Se o distanciamento social imposto pela pandemia de coronavírus tornou difícil pensar em frequentar bares e restaurantes enquanto o vírus estiver circulando, um nicho em especial deve sofrer mudanças drásticas no modelo de operação para poder voltar a atuar. Popular no Brasil, o self service, em que os clientes servem a própria comida em bufê, é marcado pelo alto fluxo de pessoas, pela proximidade entre os clientes e pelo compartilhamento de objetos, características que aumentam as chances de contágio, colocando o modelo em xeque.
— Do ponto de vista de doenças infecciosas, (o self service) tem uma sistemática arriscada. É uma fonte de secreções, talheres, pratos, mesas próximas. É um tipo de alimentação que enquanto não houver uma vacina ou prevenção eficaz, não é uma boa ideia — avalia o infectologista Luciano Goldani.
De acordo com o especialista, o principal risco nesses estabelecimentos em relação à covid-19 não está na contaminação dos alimentos, mas das superfícies. Manipulados por diversas pessoas, pegadores, pratos, talheres, temperos, e a própria estrutura do bufê são o cenário perfeito para que o vírus seja disseminado.
Além disso, manter o distanciamento entre os clientes é um desafio. Vários desses estabelecimentos recebem centenas de pessoas diariamente — muitos com filas —, acomodadas em mesas próximas umas das outras.
As perspectivas pouco animadoras sobre um futuro ainda incerto têm tirado o sono de empresários do setor. Proprietário do restaurante Equilibrium, junto à Redenção e sócio de outros dois que operam com autosserviço, Edilson Steffani, ainda não conseguiu vislumbrar uma alternativa que permita a sustentabilidade de seu negócio sem o self service.
— É complicado, porque as casas foram estruturadas para ganhar na escala. Conseguimos oferecer uma variedade enorme a um preço bom, e ganhamos no volume. Se não servimos, no mínimo, 300 almoços, temos prejuízo — conta.

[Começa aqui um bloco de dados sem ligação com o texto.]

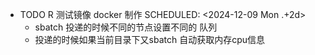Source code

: - TODO R 测试镜像 docker 制作
  SCHEDULED: <2024-12-09 Mon .+2d>
	- sbatch 投递的时候不同的节点设置不同的 队列
	- 投递的时候如果当前目录下又sbatch 自动获取内存cpu信息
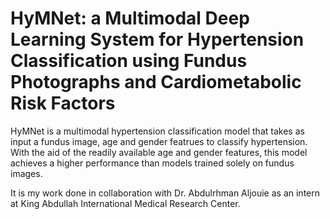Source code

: # HyMNet: a Multimodal Deep Learning System for Hypertension Classification using Fundus Photographs and Cardiometabolic Risk Factors
HyMNet is a multimodal hypertension classification model that takes as input a fundus image, age and gender featrues to classify hypertension. With the aid of the readily available age and gender features, this model achieves a higher performance than models trained solely on fundus images.

It is my work done in collaboration with Dr. Abdulrhman Aljouie as an intern at King Abdullah International Medical Research Center.
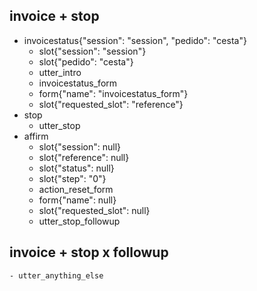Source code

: ## invoice + stop
* invoicestatus{"session": "session", "pedido": "cesta"}
    - slot{"session": "session"}
    - slot{"pedido": "cesta"}
    - utter_intro
    - invoicestatus_form
    - form{"name": "invoicestatus_form"}
    - slot{"requested_slot": "reference"}
* stop
    - utter_stop
* affirm
    - slot{"session": null}
    - slot{"reference": null}
    - slot{"status": null}
    - slot{"step": "0"}
    - action_reset_form
    - form{"name": null}
    - slot{"requested_slot": null}
    - utter_stop_followup

## invoice + stop x followup
    - utter_anything_else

Com as três casas de portas fechadas desde 19 de março — uma delas reabriu com telentrega, mas as vendas caíram cerca de 90% —, preocupa-se em como será o retorno dos funcionários que tiveram contratos suspensos, a partir do mês que vem. Ele defende que com um modelo de funcionamento atual ou mesmo a la carte é inviável manter todos os empregos. Mostra-se, no entanto, disposto a fazer adaptações necessárias a uma eventual reabertura, ainda que com a circulação restrita.
A falta de perspectiva já provoca o fechamento de restaurantes com autosserviço na Capital. Segundo a Associação dos Restaurantes do Centro de Porto Alegre (Arpoa), Ari Anselmini, pelo menos três estabelecimentos encerraram as atividades em razão da pandemia — somente 15% dos 60 associados aderiram aos serviços de tele-entrega e take away. Apesar do cenário pouco animador, a entidade acredita que a retomada em moldes semelhantes ao atual é possível.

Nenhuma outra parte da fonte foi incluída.